Depois de um café da manhã típico, saí para uma cavalgada. Esperando lá fora estavam animais de espécies tão exóticas quando a sonoridade de seus nomes. Revoadas de Curicacas, Garças Maguarys e periquitos vestindo o tom de verde mais bonito que já vi, enchiam os céus de cantos e plumagens coloridas. Jacarés surgiam em poses diversas. Dormingo, caçando, esquentando sob o sol com o bocarrão escancarado, ou em pleno mergulho, eram os senhores do rio. Estendi minha cavalgada para além das margens. Cruzei com capivaras, tamanduás-bandeira, veados-campeiros, cervos do pantanal e até porcos selvagens. Estava me sentindo uma autêntica pantaneira.
Hora de trocar os cavalos por uma caminhada. Seríamos só nós, o guia, o Pantanal e eu. A intimidade com a natureza me ofereceu a visão de tucanos com bicos brilhantes, araras azuis com poses majestosas e quatis desconfiados. Por todos os cantos, lá estavam os tuiuiús, a ave que é o símbolo do Pantanal.
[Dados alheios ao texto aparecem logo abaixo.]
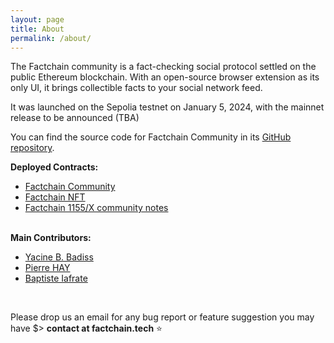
 ```yaml
---
layout: page
title: About
permalink: /about/
---
```


The Factchain community is a fact-checking social protocol settled on the public Ethereum blockchain. With an open-source browser extension as its only UI, it brings collectible facts to your social network feed.

It was launched on the Sepolia testnet on January 5, 2024, with the mainnet release to be announced (TBA)

You can find the source code for Factchain Community in its [GitHub repository](https://github.com/factchain/factchain-community).

**Deployed Contracts:**
<ul class='container' style='display list-item;'>
<li><a href="https://sepolia.etherscan.io/address/0xdf313EE4bd708112b33016eA3eadba2FCaB73DAe">Factchain Community</a></li>
<li><a href="https://sepolia.etherscan.io/address/0xcd4Fb4D8d5a0f48D77Ae0429d544069B38397A70">Factchain NFT</a></li>
<li><a href="https://sepolia.etherscan.io/address/0x16F088aF2eF04580451b50fBAB418AB218fC1452">Factchain 1155/X community notes</a></li>
<br>
</ul>

**Main Contributors:**
<ul class='container' style='display list-item;'>
<li> <a href="https://twitter.com/YBadiss">Yacine B. Badiss</a></li>
<li> <a href="https://twitter.com/rektorship">Pierre HAY</a></li>
<li> <a href="https://twitter.com/copeverse">Baptiste Iafrate</a></li>
</ul>

<br>

Please drop us an email for any bug report or feature suggestion you may have $> **contact at factchain.tech** ⭐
Atravessamos ilhas de mata fechada e pela 1ª vez entendi o que é perder a noção se era dia ou noite, sob a escuridão das altas copas das árvores e suas densas folhagens a bloquearem a entrada de qualquer raio de luz. Em alguns momentos de muita penumbra, até o canto dos pássaros cessava e tudo que ouvíamos eram nossos passos sobre as folhas secas. Com a respiração suspensa, gostava de imaginar o que eventualmente poderia estar causando tanto silêncio. Uma onça pintada, um lobo a nos espreitar? Talvez fosse o medo que a natureza tinha de nós, os maiores predadores de todos os tempos.
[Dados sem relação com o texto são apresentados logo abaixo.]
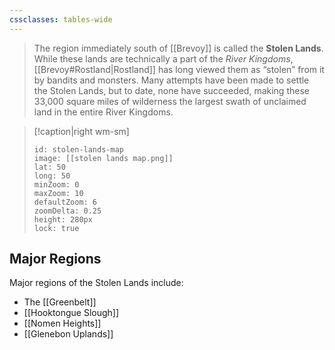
 ```yaml
---
cssclasses: tables-wide
---
```

>The region immediately south of [[Brevoy]] is called the **Stolen Lands**. While these lands are technically a part of the *River Kingdoms*, [[Brevoy#Rostland|Rostland]] has long viewed them as “stolen” from it by bandits and monsters. Many attempts have been made to settle the Stolen Lands, but to date, none have succeeded, making these 33,000 square miles of wilderness the largest swath of unclaimed land in the entire River Kingdoms.

> [!caption|right wm-sm]
>```leaflet
>id: stolen-lands-map
>image: [[stolen lands map.png]]
>lat: 50
>long: 50
>minZoom: 0
>maxZoom: 10
>defaultZoom: 6
>zoomDelta: 0.25
>height: 280px
>lock: true
>```

## Major Regions
Major regions of the Stolen Lands include:
- The [[Greenbelt]]
- [[Hooktongue Slough]]
- [[Nomen Heights]]
- [[Glenebon Uplands]]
De um mirante aplaudi um traço de luz do fim de tarde que já riscava de vermelho toda a extensão da estrada, avisando que daqui a pouco começaria um dos maiores espetáculos do Pantanal. Foi aí que, já preparada para reverenciar a partida do sol, notei que alguma coisa se movimentava pelas minhas pernas. Focada na situação, percebi que não era algo mais sim uma porção de coisas!
Levantei as calças, abaixei as meias e vi! Um exército indomável de vorazes pontinhos pretos, dezenas de vezes menores que a cabeça de um pequeno alfinete, marchava decidido a conquistar o território em questão: eu!
Um pelotão havia tomado, com sucesso, a região dos meus tornozelos e já começava a repartir os espólios de guerra, cravando-me os ferrões e mandando ver. Abrindo novas frentes em direção ao norte, uma outra divisão dava prosseguimento a um plano estratégico e secreto, que meu guia desvendou:
– Esses são micuins, filhotes de carrapatos, muito mais vorazes que um carrapato adulto. E você está com muitos subindo pelas pernas, agora. Vamos rápido para a fazenda e basta um bom banho quente e uma boa esfregada para tirar tudo isso que está em você.
A caminhada acabou nesse momento. O guia chamou um carro que nos encontrou no meio do caminho para a fazenda. Já estava a bordo quando aconteceu o pôr-do-sol. Tive a impressão de que até aqueles terríveis insetos (ou seriam parasitas?) pararam sua ofensiva para me deixar contemplá-lo.
Poucos lugares no mundo conseguem produzir uma combinação de cores e luzes tão magníficas quanto os céus pantaneiros. De repente, o universo havia se reduzido apenas àquele lugar, no interior do Brasil. E nada mais importava.
Assim que o sol foi embora pedi para o motorista pisar no acelerador. Até os joelhos, minhas pernas eram pura coceira. O carro parou e saí correndo em direção ao meu quarto. Entrei e tirei minha roupa, ali, rente à porta. Fiz uma avaliação da minha situação. Corri para o chuveiro. Agora era a minha vez. Iniciei meu contra-ataque. Meus aliados eram uma potente ducha de água fervendo + sabão + esfregão + muita espuma.
Ao final, consegui sobreviver. Mais ainda, ganhei a guerra contra os micuins. Era hora do jantar e, já livre dos micuins, mas com uma coceira ardente me lembrando do estrago que eles fizeram, fui convidada a fazer um passeio de canoa. Depois daquela micro aventura que acabara de vivenciar, recusei o convite. Decidi, literalmente, não arriscar minha pele, pelo menos naquela noite.